::: Supplied records
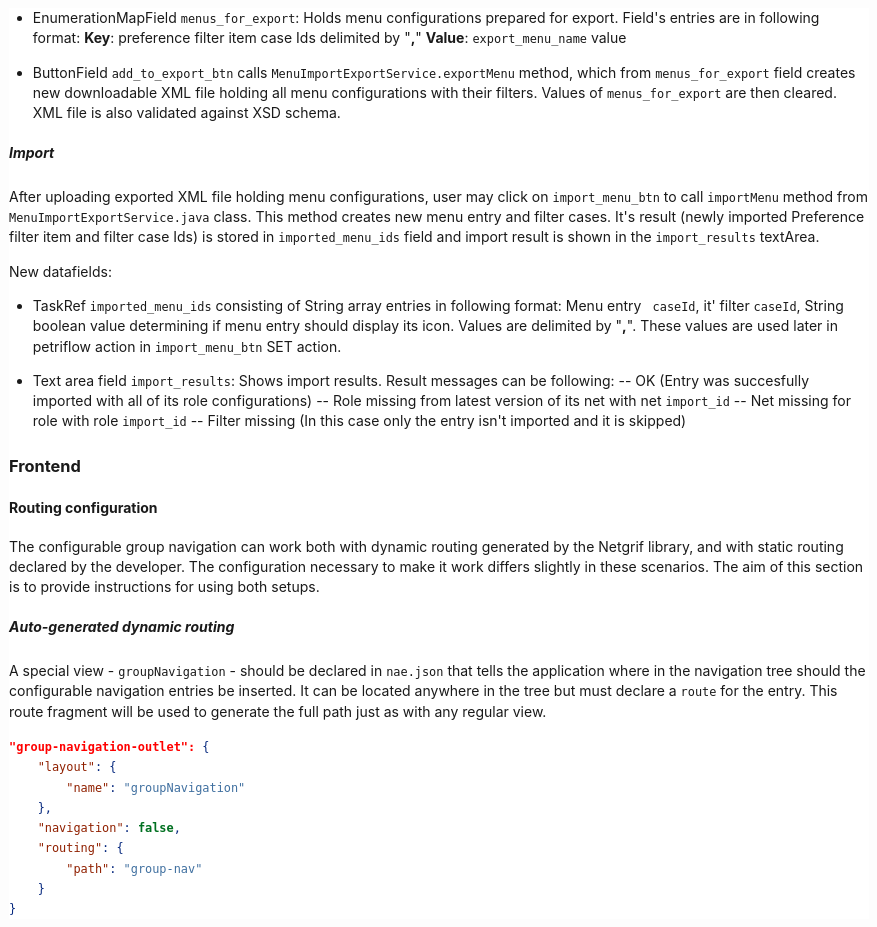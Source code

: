 - EnumerationMapField `menus_for_export`:
  Holds menu configurations prepared for export. Field's entries are in following format:
  **Key**: preference filter item case Ids delimited by "**,**"
  **Value**: `export_menu_name` value

- ButtonField `add_to_export_btn` calls `MenuImportExportService.exportMenu` method, which
  from `menus_for_export` field creates new downloadable XML file holding all menu configurations with their
  filters. Values of `menus_for_export` are then cleared. XML file is also validated against XSD schema.

##### Import

After uploading exported XML file holding menu configurations, user may click on `import_menu_btn` to
call `importMenu` method from `MenuImportExportService.java` class. This method creates new menu entry and
filter cases. It's result (newly imported Preference filter item and filter case Ids) is stored
in `imported_menu_ids` field and import result is shown in the `import_results` textArea.

New datafields:

- TaskRef `imported_menu_ids` consisting of String array entries in following format:
  Menu entry ` caseId`, it' filter `caseId`, String boolean value determining if menu entry should display its
  icon. Values are delimited by "**,**". These values are used later in petriflow action in `import_menu_btn` SET
  action.

- Text area field `import_results`: Shows import results. Result messages can be following:
  -- OK (Entry was succesfully imported with all of its role configurations)
  -- Role missing from latest version of its net with net `import_id`
  -- Net missing for role with role `import_id`
  -- Filter missing (In this case only the entry isn't imported and it is skipped)

### Frontend

#### Routing configuration

The configurable group navigation can work both with dynamic routing generated by the Netgrif library, and with static
routing declared by the developer. The configuration necessary to make it work differs slightly in these scenarios. The
aim of this section is to provide instructions for using both setups.

##### Auto-generated dynamic routing

A special view - `groupNavigation` - should be declared in `nae.json` that tells the application where in the navigation
tree should the configurable navigation entries be inserted. It can be located anywhere in the tree but must declare
a `route` for the entry. This route fragment will be used to generate the full path just as with any regular view.

```json
"group-navigation-outlet": {
    "layout": {
        "name": "groupNavigation"
    },
    "navigation": false,
    "routing": {
        "path": "group-nav"
    }
}
```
::::::
(Directions): Carry over each record above character for character, with the pictures left out.

(Written answer):
Source code

: - EnumerationMapField `menus_for_export`:
  Holds menu configurations prepared for export. Field's entries are in following format:
  **Key**: preference filter item case Ids delimited by "**,**"
  **Value**: `export_menu_name` value

- ButtonField `add_to_export_btn` calls `MenuImportExportService.exportMenu` method, which
  from `menus_for_export` field creates new downloadable XML file holding all menu configurations with their
  filters. Values of `menus_for_export` are then cleared. XML file is also validated against XSD schema.

##### Import

After uploading exported XML file holding menu configurations, user may click on `import_menu_btn` to
call `importMenu` method from `MenuImportExportService.java` class. This method creates new menu entry and
filter cases. It's result (newly imported Preference filter item and filter case Ids) is stored
in `imported_menu_ids` field and import result is shown in the `import_results` textArea.

New datafields:

- TaskRef `imported_menu_ids` consisting of String array entries in following format:
  Menu entry ` caseId`, it' filter `caseId`, String boolean value determining if menu entry should display its
  icon. Values are delimited by "**,**". These values are used later in petriflow action in `import_menu_btn` SET
  action.

- Text area field `import_results`: Shows import results. Result messages can be following:
  -- OK (Entry was succesfully imported with all of its role configurations)
  -- Role missing from latest version of its net with net `import_id`
  -- Net missing for role with role `import_id`
  -- Filter missing (In this case only the entry isn't imported and it is skipped)

### Frontend

#### Routing configuration

The configurable group navigation can work both with dynamic routing generated by the Netgrif library, and with static
routing declared by the developer. The configuration necessary to make it work differs slightly in these scenarios. The
aim of this section is to provide instructions for using both setups.

##### Auto-generated dynamic routing

A special view - `groupNavigation` - should be declared in `nae.json` that tells the application where in the navigation
tree should the configurable navigation entries be inserted. It can be located anywhere in the tree but must declare
a `route` for the entry. This route fragment will be used to generate the full path just as with any regular view.

```json
"group-navigation-outlet": {
    "layout": {
        "name": "groupNavigation"
    },
    "navigation": false,
    "routing": {
        "path": "group-nav"
    }
}
```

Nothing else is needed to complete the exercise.